It was as if I was totally empty handed and unable to even offer a meager sacrifice of accomplishments. And then I was astonished at the blessing of the LORD. It was this – it’s always this: He is already there. There is not a time when I come to the LORD that He’s not already there. And there is not a time when I pour my heart out to Him that He’s not already listening to my cry. He knows my downsitting and my uprising – He is acquainted with all my ways. I want to please the LORD, I want to walk within my house with a pure heart, I want to delight myself in the LORD daily and I want to be a fruitful vine by the sides of my house and above all I want to, in all my ways, acknowledge Him…

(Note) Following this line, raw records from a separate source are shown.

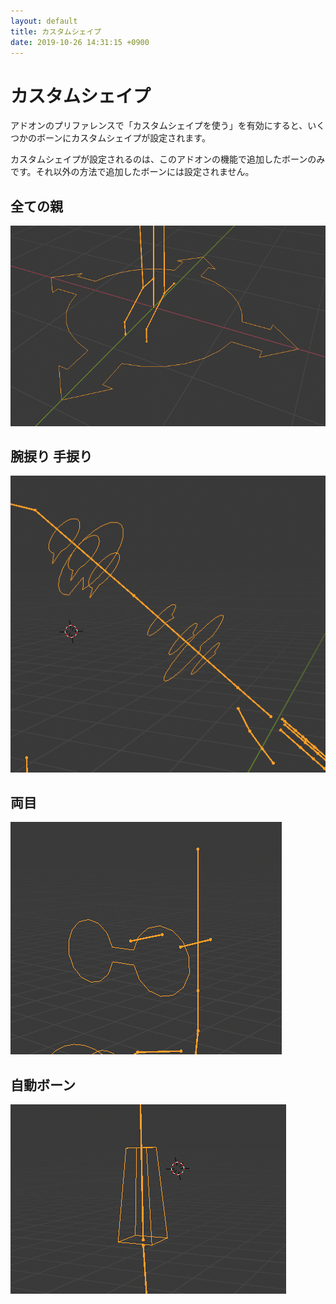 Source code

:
 ```yaml
---
layout: default
title: カスタムシェイプ
date: 2019-10-26 14:31:15 +0900
---
```

# カスタムシェイプ
アドオンのプリファレンスで「カスタムシェイプを使う」を有効にすると、いくつかのボーンにカスタムシェイプが設定されます。

カスタムシェイプが設定されるのは、このアドオンの機能で追加したボーンのみです。それ以外の方法で追加したボーンには設定されません。

## 全ての親
![全ての親](/assets/image/misc/custom_shape_master.png)

## 腕捩り 手捩り
![腕捩り 手捩り](/assets/image/misc/custom_shape_twists.png)

## 両目
![両目](/assets/image/misc/custom_shape_eyes.png)

## 自動ボーン
![自動ボーン](/assets/image/misc/custom_shape_auto.png)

This morning was, as always, a rich time in the Word. May I share a few of the verses that were quite encouraging to me from the book of Isaiah.

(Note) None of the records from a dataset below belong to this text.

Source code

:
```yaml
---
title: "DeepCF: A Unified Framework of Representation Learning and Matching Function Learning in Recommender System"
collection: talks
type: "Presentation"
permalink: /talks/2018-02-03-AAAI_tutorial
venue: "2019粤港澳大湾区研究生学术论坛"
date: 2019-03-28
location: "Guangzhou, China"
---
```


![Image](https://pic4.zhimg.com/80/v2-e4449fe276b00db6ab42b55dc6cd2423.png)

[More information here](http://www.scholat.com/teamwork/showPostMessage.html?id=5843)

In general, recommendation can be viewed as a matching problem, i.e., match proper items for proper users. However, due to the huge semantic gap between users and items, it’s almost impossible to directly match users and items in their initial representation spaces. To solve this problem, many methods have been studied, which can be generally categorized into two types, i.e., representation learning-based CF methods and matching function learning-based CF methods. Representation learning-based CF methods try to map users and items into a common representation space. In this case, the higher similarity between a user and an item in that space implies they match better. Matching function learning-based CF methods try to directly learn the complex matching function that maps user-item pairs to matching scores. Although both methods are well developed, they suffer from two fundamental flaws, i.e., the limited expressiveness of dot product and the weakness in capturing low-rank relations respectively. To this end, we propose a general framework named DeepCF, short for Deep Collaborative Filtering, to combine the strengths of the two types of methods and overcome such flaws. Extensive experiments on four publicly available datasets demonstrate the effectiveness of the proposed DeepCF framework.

“O thou afflicted, tossed with tempest, and not comforted, behold, I will lay thy stones with fair colours, and lay thy foundations with sapphires. 12 And I will make thy windows of agates, and thy gates of carbuncles, and all thy borders of pleasant stones. 13 And all thy children shall be taught of the LORD; and great shall be the peace of thy children… 14 In righteousness shalt thou be established: thou shalt be far from oppression; for thou shalt not fear: and from terror; for it shall not come near thee… 17 No weapon that is formed against thee shall prosper; and every tongue that shall rise against thee in judgment thou shalt condemn. This is the heritage of the servants of the LORD, and their righteousness is of me, saith the LORD.”
Isaiah 55.1-4, 6-12
“Ho, every one that thirsteth, come ye to the waters, and he that hath no money; come ye, buy, and eat; yea, come, buy wine and milk without money and without price. 2 Wherefore do ye spend money for that which is not bread? and your labour for that which satisfieth not? hearken diligently unto me, and eat ye that which is good, and let your soul delight itself in fatness. 3 Incline your ear, and come unto me: hear, and your soul shall live; and I will make an everlasting covenant with you, even the sure mercies of David.4 Behold, I have given him for a witness to the people, a leader and commander to the people… 6 Seek ye the LORD while he may be found, call ye upon him while he is near: 7 Let the wicked forsake his way, and the unrighteous man his thoughts: and let him return unto the LORD, and he will have mercy upon him; and to our God, for he will abundantly pardon. 8 For my thoughts are not your thoughts, neither are your ways my ways, saith the LORD. 9 For as the heavens are higher than the earth, so are my ways higher than your ways, and my thoughts than your thoughts. 10 For as the rain cometh down, and the snow from heaven, and returneth not thither, but watereth the earth, and maketh it bring forth and bud, that it may give seed to the sower, and bread to the eater: 11 So shall my word be that goeth forth out of my mouth: it shall not return unto me void, but it shall accomplish that which I please, and it shall prosper in the thing whereto I sent it. 12 For ye shall go out with joy, and be led forth with peace: the mountains and the hills shall break forth before you into singing, and all the trees of the field shall clap their hands.”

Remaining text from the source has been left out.